What you are asked to do: Reproduce the entries in full. Exclude all images from the copy.

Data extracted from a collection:
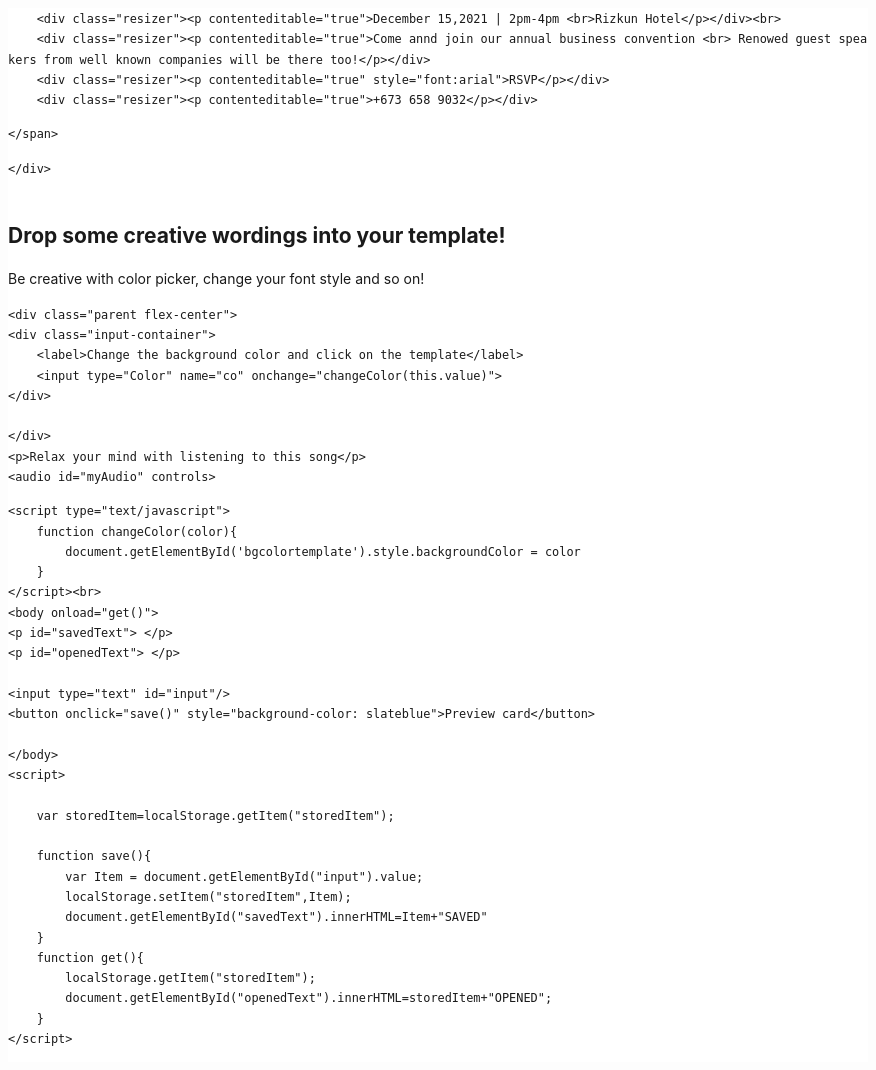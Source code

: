 
 		<div class="resizer"><p contenteditable="true">December 15,2021 | 2pm-4pm <br>Rizkun Hotel</p></div><br>
 		<div class="resizer"><p contenteditable="true">Come annd join our annual business convention <br> Renowed guest speakers from well known companies will be there too!</p></div>
 		<div class="resizer"><p contenteditable="true" style="font:arial">RSVP</p></div>
 		<div class="resizer"><p contenteditable="true">+673 658 9032</p></div>

   </div>

    </span>
    
<div class="resizer">
	



	</div>


  </div>
  

  <div class="column side">
    <h2>Drop some creative wordings into your template!</h2>
    <p>Be creative with color picker, change your font style and so on!</p>

    <div class="parent flex-center">
    <div class="input-container">
    	<label>Change the background color and click on the template</label>
    	<input type="Color" name="co" onchange="changeColor(this.value)">
    </div>	
    
    </div>
    <p>Relax your mind with listening to this song</p>
    <audio id="myAudio" controls>

  <source src="yt1s.com - Alif Satar Raihan  Sesungguhnya2019.mp3" type="audio/mpeg">

   </audio>

   
	
    <script type="text/javascript">
    	function changeColor(color){
    		document.getElementById('bgcolortemplate').style.backgroundColor = color
    	}
    </script><br>
    <body onload="get()">
    <p id="savedText"> </p>
    <p id="openedText"> </p>

    <input type="text" id="input"/>
    <button onclick="save()" style="background-color: slateblue">Preview card</button>

	</body>
    <script>

    	var storedItem=localStorage.getItem("storedItem");

    	function save(){
    		var Item = document.getElementById("input").value;
    		localStorage.setItem("storedItem",Item);
    		document.getElementById("savedText").innerHTML=Item+"SAVED"
    	}
    	function get(){
    		localStorage.getItem("storedItem");
    		document.getElementById("openedText").innerHTML=storedItem+"OPENED";
    	}
    </script>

The answer:
Source code

: 
 		<div class="resizer"><p contenteditable="true">December 15,2021 | 2pm-4pm <br>Rizkun Hotel</p></div><br>
 		<div class="resizer"><p contenteditable="true">Come annd join our annual business convention <br> Renowed guest speakers from well known companies will be there too!</p></div>
 		<div class="resizer"><p contenteditable="true" style="font:arial">RSVP</p></div>
 		<div class="resizer"><p contenteditable="true">+673 658 9032</p></div>

   </div>

    </span>
    
<div class="resizer">
	



	</div>


  </div>
  

  <div class="column side">
    <h2>Drop some creative wordings into your template!</h2>
    <p>Be creative with color picker, change your font style and so on!</p>

    <div class="parent flex-center">
    <div class="input-container">
    	<label>Change the background color and click on the template</label>
    	<input type="Color" name="co" onchange="changeColor(this.value)">
    </div>	
    
    </div>
    <p>Relax your mind with listening to this song</p>
    <audio id="myAudio" controls>

  <source src="yt1s.com - Alif Satar Raihan  Sesungguhnya2019.mp3" type="audio/mpeg">

   </audio>

   
	
    <script type="text/javascript">
    	function changeColor(color){
    		document.getElementById('bgcolortemplate').style.backgroundColor = color
    	}
    </script><br>
    <body onload="get()">
    <p id="savedText"> </p>
    <p id="openedText"> </p>

    <input type="text" id="input"/>
    <button onclick="save()" style="background-color: slateblue">Preview card</button>

	</body>
    <script>

    	var storedItem=localStorage.getItem("storedItem");

    	function save(){
    		var Item = document.getElementById("input").value;
    		localStorage.setItem("storedItem",Item);
    		document.getElementById("savedText").innerHTML=Item+"SAVED"
    	}
    	function get(){
    		localStorage.getItem("storedItem");
    		document.getElementById("openedText").innerHTML=storedItem+"OPENED";
    	}
    </script>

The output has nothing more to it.